Download the dataset and unzip in a new data directory

import os, zipfile

filename = 'choripan-not-choripan.zip' # Name of dataset
base_url = 'https://s3.amazonaws.com/nicolas-dataset'
url = os.path.join(base_url, filename)
output_file = os.path.join(os.getcwd(),'data', filename)

!wget -nc $url -P 'data'

with zipfile.ZipFile(output_file,"r") as zip_ref:
zip_ref.extractall('data')

!rm -R $output_file

Let’s set a path to our dataset and take a look at what’s inside

path = Path('data/choripan-not-choripan')
path.ls()
[PosixPath('data/train'), PosixPath('data/valid')]

Fastai provides two helper functions to create a DataBunch object that you can directly use for training a classifier. There are a number of ways to create an ImageDataBunch. One common approach is to use Imagenet-style folders with ImageDataBunch.from_folder. Because there is a shared memory issue with Google Colab, we need to set size = 224 and num_workers = 0 in order to train our model.

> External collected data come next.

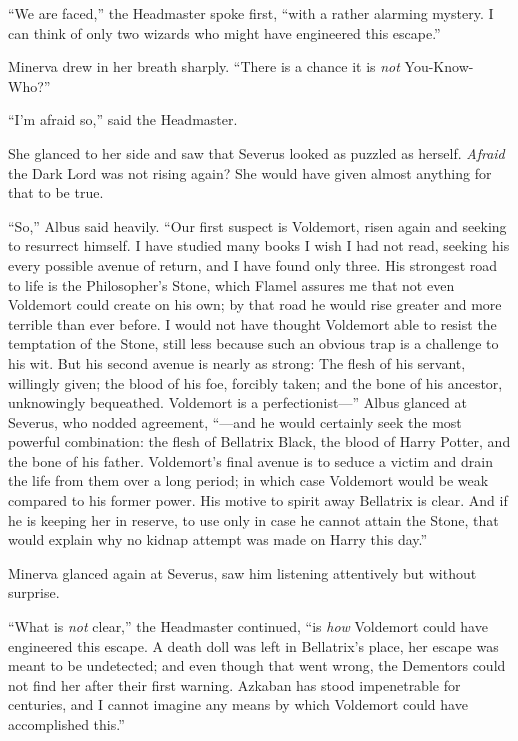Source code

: ``We are faced,'' the Headmaster spoke first, ``with a rather alarming
mystery. I can think of only two wizards who might have engineered this
escape.''

Minerva drew in her breath sharply. ``There is a chance it is \emph{not}
You-Know-Who?''

``I'm afraid so,'' said the Headmaster.

She glanced to her side and saw that Severus looked as puzzled as
herself. \emph{Afraid} the Dark Lord was not rising again? She would
have given almost anything for that to be true.

``So,'' Albus said heavily. ``Our first suspect is Voldemort, risen
again and seeking to resurrect himself. I have studied many books I wish
I had not read, seeking his every possible avenue of return, and I have
found only three. His strongest road to life is the Philosopher's Stone,
which Flamel assures me that not even Voldemort could create on his own;
by that road he would rise greater and more terrible than ever before. I
would not have thought Voldemort able to resist the temptation of the
Stone, still less because such an obvious trap is a challenge to his
wit. But his second avenue is nearly as strong: The flesh of his
servant, willingly given; the blood of his foe, forcibly taken; and the
bone of his ancestor, unknowingly bequeathed. Voldemort is a
perfectionist---'' Albus glanced at Severus, who nodded agreement,
``---and he would certainly seek the most powerful combination: the
flesh of Bellatrix Black, the blood of Harry Potter, and the bone of his
father. Voldemort's final avenue is to seduce a victim and drain the
life from them over a long period; in which case Voldemort would be weak
compared to his former power. His motive to spirit away Bellatrix is
clear. And if he is keeping her in reserve, to use only in case he
cannot attain the Stone, that would explain why no kidnap attempt was
made on Harry this day.''

Minerva glanced again at Severus, saw him listening attentively but
without surprise.

``What is \emph{not} clear,'' the Headmaster continued, ``is \emph{how}
Voldemort could have engineered this escape. A death doll was left in
Bellatrix's place, her escape was meant to be undetected; and even
though that went wrong, the Dementors could not find her after their
first warning. Azkaban has stood impenetrable for centuries, and I
cannot imagine any means by which Voldemort could have accomplished
this.''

tfms = get_transforms(do_flip=True)
data = ImageDataBunch.from_folder(
path,
ds_tfms=tfms,
size=224,
num_workers=0
)

Here the datasets will be automatically created in the structure of Imagenet-style folders. The parameters specified:

  • the transforms to apply to the images in ds_tfms
  • the target size of our pictures in pixels

We can also take a look at images inside the batch by using the following, where the rows argument is the number of rows and columns to display.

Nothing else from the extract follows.